Items listed in a dataset:
■ ■ ■ ■ ■ ■ ■
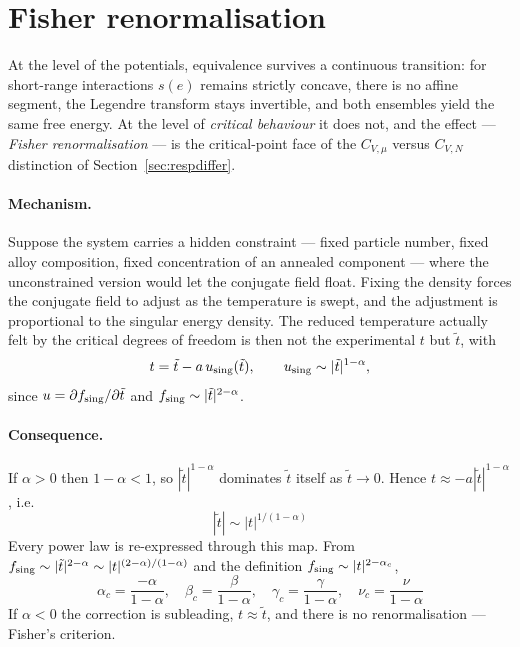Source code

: \documentclass[10pt,a4paper]{article}
\theoremstyle{remark}
\begin{document}
\section{Fisher renormalisation}
\label{app:fisher}

At the level of the potentials, equivalence survives a continuous transition: for
short-range interactions $s(e)$ remains strictly concave, there is no affine
segment, the Legendre transform stays invertible, and both ensembles yield the
same free energy. At the level of \emph{critical behaviour} it does not, and the
effect --- \emph{Fisher renormalisation} --- is the critical-point face of the
$C_{V,\mu}$ versus $C_{V,N}$ distinction of Section~\ref{sec:respdiffer}.

\paragraph{Mechanism.} Suppose the system carries a hidden constraint --- fixed
particle number, fixed alloy composition, fixed concentration of an annealed
component --- where the unconstrained version would let the conjugate field
float. Fixing the density forces the conjugate field to adjust as the temperature
is swept, and the adjustment is proportional to the singular energy density. The
reduced temperature actually felt by the critical degrees of freedom is then not
the experimental $t$ but $\tilde t$, with
\[
t=\tilde t-a\,u_{\rm sing}(\tilde t),
\qquad u_{\rm sing}\sim|\tilde t|^{1-\alpha},
\]
since $u=\partial f_{\rm sing}/\partial\tilde t$ and $f_{\rm sing}\sim|\tilde
t|^{2-\alpha}$.

\paragraph{Consequence.} If $\alpha>0$ then $1-\alpha<1$, so $|\tilde
t|^{1-\alpha}$ dominates $\tilde t$ itself as $\tilde t\to0$. Hence $t\approx
-a|\tilde t|^{1-\alpha}$, i.e.
\[
\;|\tilde t|\sim|t|^{1/(1-\alpha)}\
\]
Every power law is re-expressed through this map. From $f_{\rm sing}\sim
|\tilde t|^{2-\alpha}\sim|t|^{(2-\alpha)/(1-\alpha)}$ and the definition
$f_{\rm sing}\sim|t|^{2-\alpha_c}$,
\[
\;\alpha_c=\frac{-\alpha}{1-\alpha},\quad
\beta_c=\frac{\beta}{1-\alpha},\quad
\gamma_c=\frac{\gamma}{1-\alpha},\quad
\nu_c=\frac{\nu}{1-\alpha}\
\]
If $\alpha<0$ the correction is subleading, $t\approx\tilde t$, and there is no
renormalisation --- Fisher's criterion.
\end{document}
■ ■ ■ ■ ■ ■ ■
What is expected:
With the pictures omitted, reproduce the data above exactly.

Result:
Source code

: \documentclass[10pt,a4paper]{article}
\theoremstyle{remark}
\begin{document}
\section{Fisher renormalisation}
\label{app:fisher}

At the level of the potentials, equivalence survives a continuous transition: for
short-range interactions $s(e)$ remains strictly concave, there is no affine
segment, the Legendre transform stays invertible, and both ensembles yield the
same free energy. At the level of \emph{critical behaviour} it does not, and the
effect --- \emph{Fisher renormalisation} --- is the critical-point face of the
$C_{V,\mu}$ versus $C_{V,N}$ distinction of Section~\ref{sec:respdiffer}.

\paragraph{Mechanism.} Suppose the system carries a hidden constraint --- fixed
particle number, fixed alloy composition, fixed concentration of an annealed
component --- where the unconstrained version would let the conjugate field
float. Fixing the density forces the conjugate field to adjust as the temperature
is swept, and the adjustment is proportional to the singular energy density. The
reduced temperature actually felt by the critical degrees of freedom is then not
the experimental $t$ but $\tilde t$, with
\[
t=\tilde t-a\,u_{\rm sing}(\tilde t),
\qquad u_{\rm sing}\sim|\tilde t|^{1-\alpha},
\]
since $u=\partial f_{\rm sing}/\partial\tilde t$ and $f_{\rm sing}\sim|\tilde
t|^{2-\alpha}$.

\paragraph{Consequence.} If $\alpha>0$ then $1-\alpha<1$, so $|\tilde
t|^{1-\alpha}$ dominates $\tilde t$ itself as $\tilde t\to0$. Hence $t\approx
-a|\tilde t|^{1-\alpha}$, i.e.
\[
\;|\tilde t|\sim|t|^{1/(1-\alpha)}\
\]
Every power law is re-expressed through this map. From $f_{\rm sing}\sim
|\tilde t|^{2-\alpha}\sim|t|^{(2-\alpha)/(1-\alpha)}$ and the definition
$f_{\rm sing}\sim|t|^{2-\alpha_c}$,
\[
\;\alpha_c=\frac{-\alpha}{1-\alpha},\quad
\beta_c=\frac{\beta}{1-\alpha},\quad
\gamma_c=\frac{\gamma}{1-\alpha},\quad
\nu_c=\frac{\nu}{1-\alpha}\
\]
If $\alpha<0$ the correction is subleading, $t\approx\tilde t$, and there is no
renormalisation --- Fisher's criterion.
\end{document}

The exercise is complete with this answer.